Brick suggests that the failure of the defendants to put the entire prime contract in the record somehow strengthens both its claim that it has a direct right against them as owners and its claim that it is a third-party beneficiary of the contract between the defendants and Carabetta. Based on the foregoing cases, the defendants have shown that Brick has no reasonable expectation of proving its claims. It was again incumbent on Brick to set forth specific facts showing there is a genuine issue for trial. See Wheatley v. American Tel. & Tel. Co., 418 Mass. 394 , 397 (1994). To the extent that Brick claimed before the motion judge (and also on appeal) that there are material issues of fact which could not be determined because discovery was incomplete (this argument also applies to Brick's unjust enrichment claim and to its argument that the corporate veil of the defendants should be pierced [Note 5]), Brick's failure to file an affidavit under Mass.R.Civ.P. 56(f), 365 Mass. 825 (1974), averring that " 'for reasons stated [it could not] present by affidavit facts essential to justify its opposition' . . . is fatal to [its] argument." First Natl. Bank v. Slade, 379 Mass. 243 , 244-245 (1979). "By failing to invoke Mass.R.Civ.P. 56(f), 365 Mass. 825 (1974), in response to the [defendants'] motion for summary judgment, [Brick] waived [its] right to further discovery before a decision was rendered on the summary judgment motion." Alake v. Boston, 40 Mass. App. Ct. 610 , 611 n.3 (1996).
The allowance of the motion for summary judgment on the majority of Brick's claims was also correct by reason of the ap-
plicable statutes of limitation. The contract claims (including the third-party beneficiary claim) are barred by G. L. c. 260, s. 2, the six-year statute of limitations. The breach alleged by Brick occurred prior to the first arbitration hearing on May 15, 1990. Similarly, the alleged violations of G. L. c. 93A occurred either at the time the subcontract was executed or when Brick sought payment. Thus, the four-year statute of limitations set forth in c. 260, s. 5A, precludes the c. 93A claim.
For the foregoing reasons, there was no error in the allowance of the defendants' motions for summary judgment.
Order denying motion for reconsideration affirmed.
[Note 1] As the general partner of both Pleasant Plaza Limited Partnership and Pleasant Plaza Housing Limited Partnership.
[Note 2] Insurance Company of North America and Cornerstone Corporation. The plaintiff's brief states that the Insurance Company of North America "is not a party to this appeal."
[Note 3] According to the defendants' brief, the limited partnerships own the property and improvements thereon, and Cornerstone Corporation manages the complex. For purposes of this appeal, it is unnecessary to treat any of these defendants separately.
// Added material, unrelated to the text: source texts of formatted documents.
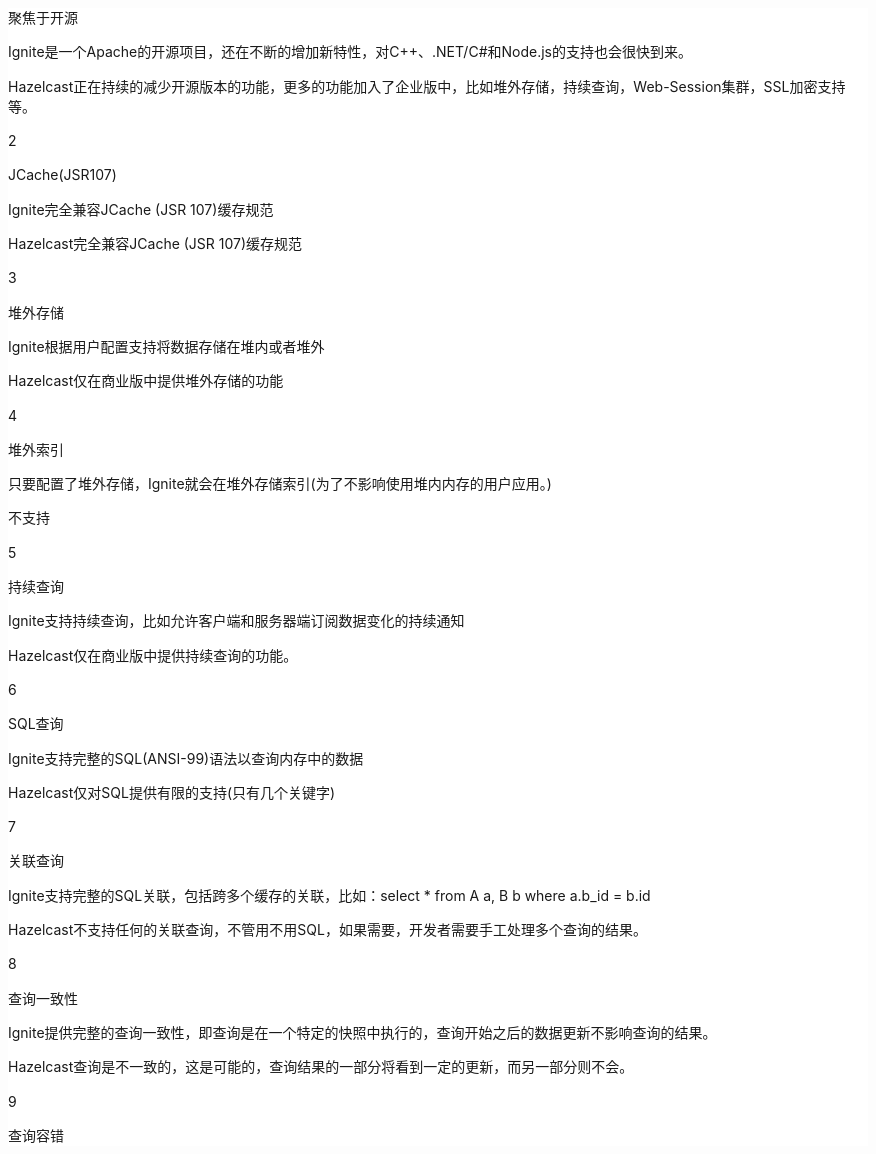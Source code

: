 聚焦于开源

Ignite是一个Apache的开源项目，还在不断的增加新特性，对C++、.NET/C#和Node.js的支持也会很快到来。

Hazelcast正在持续的减少开源版本的功能，更多的功能加入了企业版中，比如堆外存储，持续查询，Web-Session集群，SSL加密支持等。

2

JCache(JSR107)

Ignite完全兼容JCache (JSR 107)缓存规范

Hazelcast完全兼容JCache (JSR 107)缓存规范

3

堆外存储

Ignite根据用户配置支持将数据存储在堆内或者堆外

Hazelcast仅在商业版中提供堆外存储的功能

4

堆外索引

只要配置了堆外存储，Ignite就会在堆外存储索引(为了不影响使用堆内内存的用户应用。)

不支持

5

持续查询

Ignite支持持续查询，比如允许客户端和服务器端订阅数据变化的持续通知

Hazelcast仅在商业版中提供持续查询的功能。

6

SQL查询

Ignite支持完整的SQL(ANSI-99)语法以查询内存中的数据

Hazelcast仅对SQL提供有限的支持(只有几个关键字)

7

关联查询

Ignite支持完整的SQL关联，包括跨多个缓存的关联，比如：select * from A a, B b where a.b_id = b.id

Hazelcast不支持任何的关联查询，不管用不用SQL，如果需要，开发者需要手工处理多个查询的结果。

8

查询一致性

Ignite提供完整的查询一致性，即查询是在一个特定的快照中执行的，查询开始之后的数据更新不影响查询的结果。

Hazelcast查询是不一致的，这是可能的，查询结果的一部分将看到一定的更新，而另一部分则不会。

9

查询容错
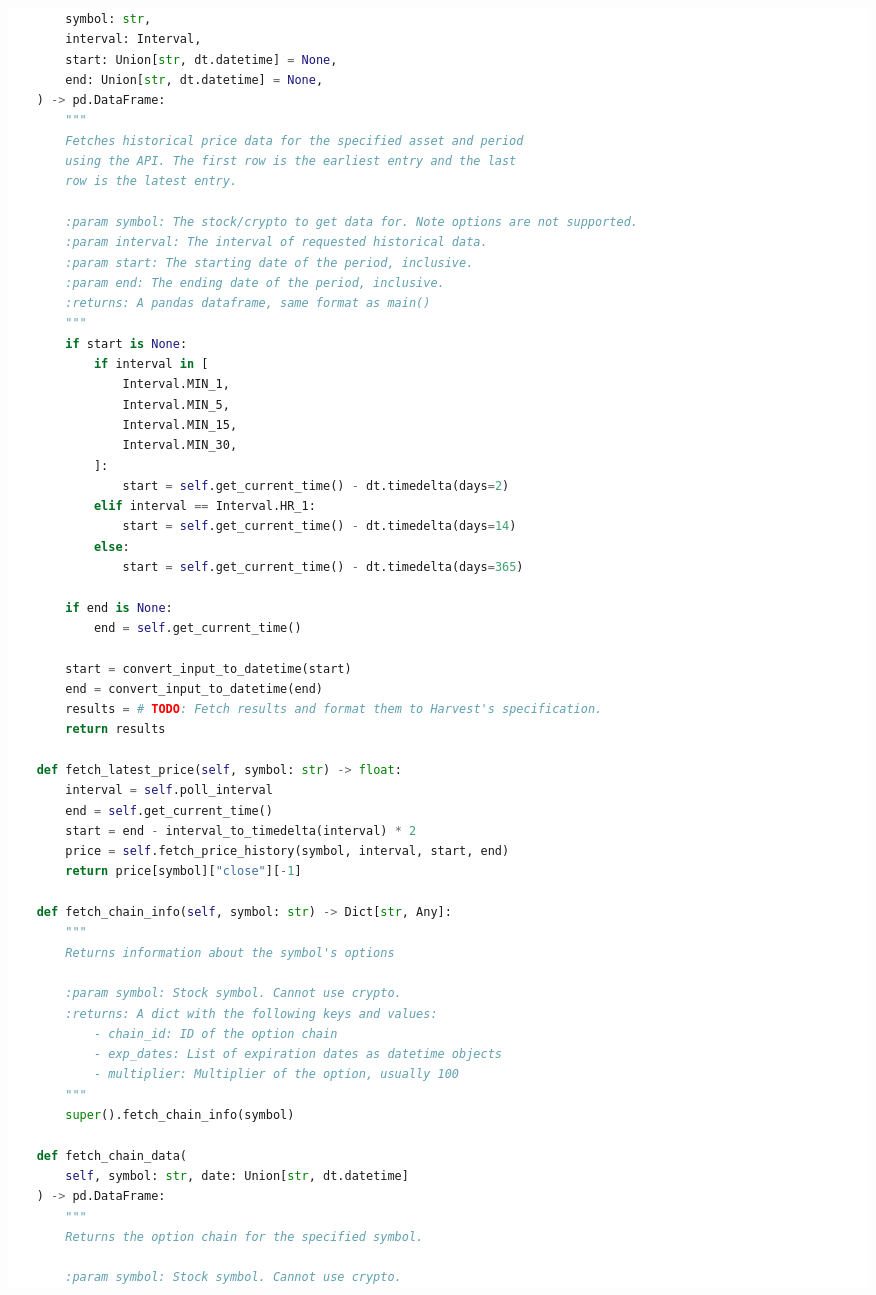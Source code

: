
 ```python
        symbol: str,
        interval: Interval,
        start: Union[str, dt.datetime] = None,
        end: Union[str, dt.datetime] = None,
    ) -> pd.DataFrame:
        """
        Fetches historical price data for the specified asset and period
        using the API. The first row is the earliest entry and the last
        row is the latest entry.

        :param symbol: The stock/crypto to get data for. Note options are not supported.
        :param interval: The interval of requested historical data.
        :param start: The starting date of the period, inclusive.
        :param end: The ending date of the period, inclusive.
        :returns: A pandas dataframe, same format as main()
        """
        if start is None:
            if interval in [
                Interval.MIN_1,
                Interval.MIN_5,
                Interval.MIN_15,
                Interval.MIN_30,
            ]:
                start = self.get_current_time() - dt.timedelta(days=2)
            elif interval == Interval.HR_1:
                start = self.get_current_time() - dt.timedelta(days=14)
            else:
                start = self.get_current_time() - dt.timedelta(days=365)

        if end is None:
            end = self.get_current_time()

        start = convert_input_to_datetime(start)
        end = convert_input_to_datetime(end)
        results = # TODO: Fetch results and format them to Harvest's specification.
        return results

    def fetch_latest_price(self, symbol: str) -> float:
        interval = self.poll_interval
        end = self.get_current_time()
        start = end - interval_to_timedelta(interval) * 2
        price = self.fetch_price_history(symbol, interval, start, end)
        return price[symbol]["close"][-1]

    def fetch_chain_info(self, symbol: str) -> Dict[str, Any]:
        """
        Returns information about the symbol's options

        :param symbol: Stock symbol. Cannot use crypto.
        :returns: A dict with the following keys and values:
            - chain_id: ID of the option chain
            - exp_dates: List of expiration dates as datetime objects
            - multiplier: Multiplier of the option, usually 100
        """
        super().fetch_chain_info(symbol)

    def fetch_chain_data(
        self, symbol: str, date: Union[str, dt.datetime]
    ) -> pd.DataFrame:
        """
        Returns the option chain for the specified symbol.

        :param symbol: Stock symbol. Cannot use crypto.
```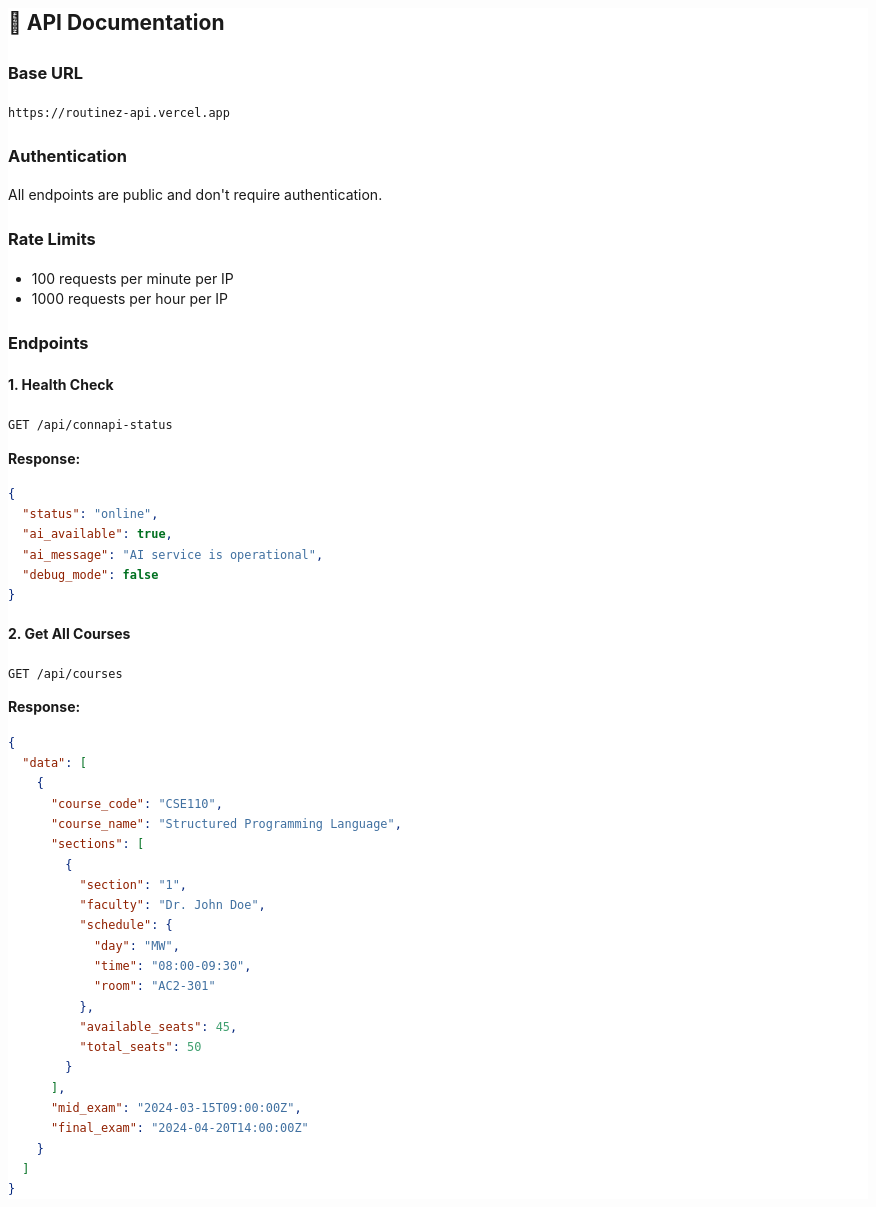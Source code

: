 
## 📡 API Documentation

### Base URL
```
https://routinez-api.vercel.app
```

### Authentication
All endpoints are public and don't require authentication.

### Rate Limits
- 100 requests per minute per IP
- 1000 requests per hour per IP

### Endpoints

#### 1. Health Check
```http
GET /api/connapi-status
```
**Response:**
```json
{
  "status": "online",
  "ai_available": true,
  "ai_message": "AI service is operational",
  "debug_mode": false
}
```

#### 2. Get All Courses
```http
GET /api/courses
```
**Response:**
```json
{
  "data": [
    {
      "course_code": "CSE110",
      "course_name": "Structured Programming Language",
      "sections": [
        {
          "section": "1",
          "faculty": "Dr. John Doe",
          "schedule": {
            "day": "MW",
            "time": "08:00-09:30",
            "room": "AC2-301"
          },
          "available_seats": 45,
          "total_seats": 50
        }
      ],
      "mid_exam": "2024-03-15T09:00:00Z",
      "final_exam": "2024-04-20T14:00:00Z"
    }
  ]
}
```
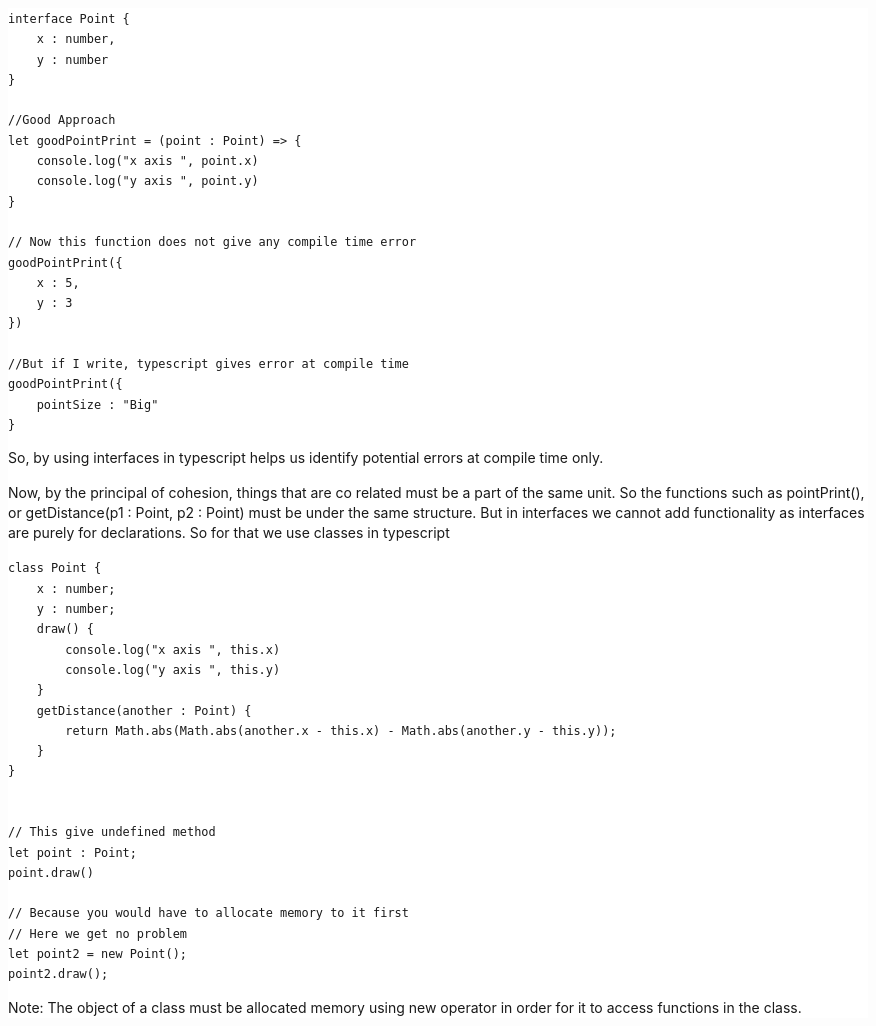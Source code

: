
 ```
interface Point {
    x : number,
    y : number
}

//Good Approach
let goodPointPrint = (point : Point) => {
    console.log("x axis ", point.x)
    console.log("y axis ", point.y)
}

// Now this function does not give any compile time error
goodPointPrint({
    x : 5,
    y : 3
})

//But if I write, typescript gives error at compile time 
goodPointPrint({
    pointSize : "Big"
}
```
So, by using interfaces in typescript helps us identify potential errors at compile time only.

Now, by the principal of cohesion, things that are co related must be a part of the same unit. So the functions such as pointPrint(), or getDistance(p1 : Point, p2 : Point) must be under the same structure. But in interfaces we cannot add functionality as interfaces are purely for declarations. So for that we use classes in typescript

```
class Point {
    x : number;
    y : number;
    draw() {
        console.log("x axis ", this.x)
        console.log("y axis ", this.y)
    }
    getDistance(another : Point) {
        return Math.abs(Math.abs(another.x - this.x) - Math.abs(another.y - this.y));
    }
}


// This give undefined method   
let point : Point;
point.draw()

// Because you would have to allocate memory to it first
// Here we get no problem
let point2 = new Point();
point2.draw();
```
Note: The object of a class must be allocated memory using new operator in order for it to access functions in the class.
[Note 4] The record in the Fall River case contains the subcontract. We may take judicial notice of the record of a case. Nantucket Conservation Foundation, Inc. v. Russell Mgmt., Inc., 2 Mass. App. Ct. 868 , 868-869 (1974). ONeill v. Mencher, 21 Mass. App. Ct. 610 , 613 (1986).
[Note 5] Here again, Evans v. Multicon Constr Corp., 30 Mass. App. Ct. at 732, quoting from My Bread Baking Co. v. Cumberland Farms, Inc., 353 Mass. 614 , 620 (1968), is apposite: "In 'rare particular situations to prevent gross inequity,' disregard of separate corporate entities may be warranted, i.e., it is permissible to pierce the corporate veil." Brick has not presented any specific facts suggesting such a "rare particular situation."